Berbeda dari proses inovasi, proses operasi menampilkan penciptaan nilai
berjangka lebih pendek, di mana perusahaan hanya menyampaikan
produk/jasa kepada pelanggan yang ada saat ini. Proses ini menekankan aktivitas
penyampaian produk/jasa secara efisien, konsisten, dan tepat waktu.
3.3 Layanan Purna Jual
Proses
layanan purna jual merupakan bentuk pelayanan kepada pelanggan setelah terjadi
penjualan produk/jasa. Aktivitas yang terjadi mencakup antara lain penanganan
garansi mutu, perbaikan dan penggantian produk yang rusak, dan pemrosesan
pembayaran. Perusahaan yang menjual produk teknologi canggih bahkan memberikan
pelatihan agar pelanggannya dapat
memanfaatkan produk/jasa yang dibeli dengan efektif dan efisien. Untuk mengukur
sejauh mana proses ini dijalankan, perusahaan dapat meneliti apakah layanan ini
telah memenuhi kebutuhan pelanggan dari aspek waktu tanggap, kualitas, dan
biaya seperti dalam proses operasi.
Sejalan dengan prinsip hubungan kausal di antara keempat perspektif, tujuan
dan ukuran dalam perspektif Proses Internal harus mengidentifikasi berbagai
proses yang critical untuk mencapai
tujuan perspektif Pelanggan dan perspektif Finansial. Karena Balanced Scorecard merumuskan sebab yang
memicu akibat, maka ukuran dan tujuan perspektif ini dikembangkan setelah
perusahaan merumuskan tujuan dan ukuran dua perspektif di atasnya. Urutan ini
akan memungkinkan perusahaan memfokuskan diri kepada proses yang akan mendorong
pencapaian tujuan yang ditetapkan untuk perspektif Pelanggan dan Finansial.
4. Perspektif Pembelajaran dan Pertumbuhan
Berhubung
ketiga perspektif di atas direncanakan dan dilaksanakan oleh manusia, maka
manusia merupakan aset utama bagi organisasi. Bertolak dari aksioma itu,
perspektif Pembelajaran dan Pertumbuhan berfokus pada pengembangan karyawan
agar menjadi SDM yang kapabel dan kompeten untuk menciptakan nilai bagi
perusahaan. Perubahan era industri ke era informasi dewasa ini semakin mendesak
perusahaan untuk memberi perhatian pada investasi human capital sebagai faktor kunci bagi keberhasilan organisasi.

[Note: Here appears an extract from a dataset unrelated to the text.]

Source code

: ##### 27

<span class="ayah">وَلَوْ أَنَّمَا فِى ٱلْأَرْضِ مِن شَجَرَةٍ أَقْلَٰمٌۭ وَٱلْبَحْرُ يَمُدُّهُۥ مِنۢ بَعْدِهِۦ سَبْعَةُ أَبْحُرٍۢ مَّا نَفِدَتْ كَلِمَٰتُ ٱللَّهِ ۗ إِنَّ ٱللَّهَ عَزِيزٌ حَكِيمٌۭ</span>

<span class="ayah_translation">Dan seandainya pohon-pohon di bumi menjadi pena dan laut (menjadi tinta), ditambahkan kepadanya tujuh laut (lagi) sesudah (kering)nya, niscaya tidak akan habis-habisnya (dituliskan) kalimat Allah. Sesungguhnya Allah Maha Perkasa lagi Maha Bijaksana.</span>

Perusahaan di negara berkembang dewasa ini mulai mengalami apa yang dialami
perusahaan di negara maju di mana telah terjadi transformasi dari produktivitas
manual worker ke produktivitas knowledge worker sebagai penggerak
pertumbuhan ekonomis.
Setiap
aksioma (kebenaran yang terang benderang sehingga tak perlu dibuktikan lagi)
mengandung bahaya menjadi hanya lip
service semata. Karena setiap orang mengakui kebenaran yang dikandungnya,
kesadaran bahwa faktor manusia merupakan aset kunci keberhasilan biasanya
kurang bergema. Semua orang dan organisasi menyadarinya namun tidak serta merta
melaksanakannya. Agar pribadi dalam perusahaan menjadi pribadi yang learning dan dengan demikian memicu
perusahaan untuk grow, perusahaan
harus menjadi apa yang dikatakan Peter Senge sebagai learning organization.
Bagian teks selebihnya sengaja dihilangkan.